[Stored items from a collection]
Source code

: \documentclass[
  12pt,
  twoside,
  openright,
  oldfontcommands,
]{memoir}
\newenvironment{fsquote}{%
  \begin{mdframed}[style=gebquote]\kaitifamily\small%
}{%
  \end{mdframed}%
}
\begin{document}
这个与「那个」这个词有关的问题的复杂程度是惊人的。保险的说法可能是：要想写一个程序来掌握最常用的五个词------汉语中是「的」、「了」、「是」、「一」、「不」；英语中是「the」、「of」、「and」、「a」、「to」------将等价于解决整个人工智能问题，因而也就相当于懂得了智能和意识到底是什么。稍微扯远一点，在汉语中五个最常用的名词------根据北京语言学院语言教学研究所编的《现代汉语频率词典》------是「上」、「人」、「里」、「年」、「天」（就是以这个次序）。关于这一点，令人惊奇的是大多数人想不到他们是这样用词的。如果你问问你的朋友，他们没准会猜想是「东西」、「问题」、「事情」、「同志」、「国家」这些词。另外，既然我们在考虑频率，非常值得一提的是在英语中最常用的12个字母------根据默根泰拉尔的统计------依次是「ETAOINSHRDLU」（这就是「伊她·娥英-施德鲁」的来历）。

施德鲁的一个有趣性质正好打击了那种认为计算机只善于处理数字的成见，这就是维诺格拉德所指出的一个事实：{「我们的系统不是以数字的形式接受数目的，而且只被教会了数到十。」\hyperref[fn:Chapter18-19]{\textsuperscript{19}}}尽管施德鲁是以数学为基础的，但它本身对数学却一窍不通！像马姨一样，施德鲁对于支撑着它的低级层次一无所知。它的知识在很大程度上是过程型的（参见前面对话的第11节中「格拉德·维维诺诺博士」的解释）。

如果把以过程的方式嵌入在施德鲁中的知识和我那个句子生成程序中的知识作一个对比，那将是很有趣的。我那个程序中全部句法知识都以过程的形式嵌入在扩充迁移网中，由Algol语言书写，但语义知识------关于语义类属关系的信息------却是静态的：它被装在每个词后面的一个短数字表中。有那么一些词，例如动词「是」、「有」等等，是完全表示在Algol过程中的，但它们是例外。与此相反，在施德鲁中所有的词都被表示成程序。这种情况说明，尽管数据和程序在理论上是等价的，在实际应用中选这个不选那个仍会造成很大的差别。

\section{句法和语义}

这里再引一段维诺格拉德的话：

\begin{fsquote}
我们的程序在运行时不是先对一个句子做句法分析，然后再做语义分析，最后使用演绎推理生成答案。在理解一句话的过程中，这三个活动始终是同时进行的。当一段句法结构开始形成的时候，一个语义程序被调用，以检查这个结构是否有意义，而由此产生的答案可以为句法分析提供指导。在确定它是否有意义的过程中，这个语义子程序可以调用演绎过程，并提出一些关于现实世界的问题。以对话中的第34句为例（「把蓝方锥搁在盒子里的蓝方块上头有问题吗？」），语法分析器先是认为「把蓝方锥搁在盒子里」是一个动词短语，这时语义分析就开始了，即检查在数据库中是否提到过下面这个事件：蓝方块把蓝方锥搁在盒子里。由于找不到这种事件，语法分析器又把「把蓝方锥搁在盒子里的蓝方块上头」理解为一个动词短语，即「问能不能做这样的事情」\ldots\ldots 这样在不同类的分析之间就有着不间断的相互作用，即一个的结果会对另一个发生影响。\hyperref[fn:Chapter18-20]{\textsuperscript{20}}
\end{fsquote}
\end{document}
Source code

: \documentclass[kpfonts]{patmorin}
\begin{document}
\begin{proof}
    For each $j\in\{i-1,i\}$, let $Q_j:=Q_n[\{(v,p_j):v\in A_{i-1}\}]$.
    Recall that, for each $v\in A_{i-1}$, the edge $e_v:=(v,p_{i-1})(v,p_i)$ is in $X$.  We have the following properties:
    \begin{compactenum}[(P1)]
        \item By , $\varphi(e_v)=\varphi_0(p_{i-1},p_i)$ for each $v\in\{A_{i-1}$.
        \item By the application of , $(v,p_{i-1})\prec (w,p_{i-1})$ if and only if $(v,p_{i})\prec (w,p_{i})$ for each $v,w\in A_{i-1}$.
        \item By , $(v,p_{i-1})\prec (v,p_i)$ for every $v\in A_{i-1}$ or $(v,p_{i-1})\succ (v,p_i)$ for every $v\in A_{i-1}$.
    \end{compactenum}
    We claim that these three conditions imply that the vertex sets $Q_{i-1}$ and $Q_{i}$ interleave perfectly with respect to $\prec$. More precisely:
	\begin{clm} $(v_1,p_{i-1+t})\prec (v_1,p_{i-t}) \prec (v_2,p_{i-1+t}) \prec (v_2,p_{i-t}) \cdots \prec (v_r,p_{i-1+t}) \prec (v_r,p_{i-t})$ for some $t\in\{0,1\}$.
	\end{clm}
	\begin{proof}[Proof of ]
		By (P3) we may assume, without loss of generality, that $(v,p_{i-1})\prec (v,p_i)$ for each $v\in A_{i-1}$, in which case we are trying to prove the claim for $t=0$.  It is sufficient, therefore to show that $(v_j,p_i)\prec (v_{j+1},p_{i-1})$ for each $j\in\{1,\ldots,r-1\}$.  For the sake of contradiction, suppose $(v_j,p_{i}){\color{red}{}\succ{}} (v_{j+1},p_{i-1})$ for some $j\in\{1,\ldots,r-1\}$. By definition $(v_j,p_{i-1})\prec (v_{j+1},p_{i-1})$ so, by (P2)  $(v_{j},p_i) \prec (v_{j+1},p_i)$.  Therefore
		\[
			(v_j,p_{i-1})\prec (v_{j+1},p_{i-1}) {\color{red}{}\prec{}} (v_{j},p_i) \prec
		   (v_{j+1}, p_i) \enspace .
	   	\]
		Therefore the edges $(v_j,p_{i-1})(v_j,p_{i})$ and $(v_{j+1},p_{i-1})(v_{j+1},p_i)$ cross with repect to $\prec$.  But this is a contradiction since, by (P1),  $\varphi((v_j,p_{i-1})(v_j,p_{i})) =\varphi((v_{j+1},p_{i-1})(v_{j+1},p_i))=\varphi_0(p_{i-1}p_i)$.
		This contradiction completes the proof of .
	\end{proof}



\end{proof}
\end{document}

**Task goal**
Look through the entries above and copy each line that has "compactenum" in it.

**Written reply**
    \begin{compactenum}[(P1)]
    \end{compactenum}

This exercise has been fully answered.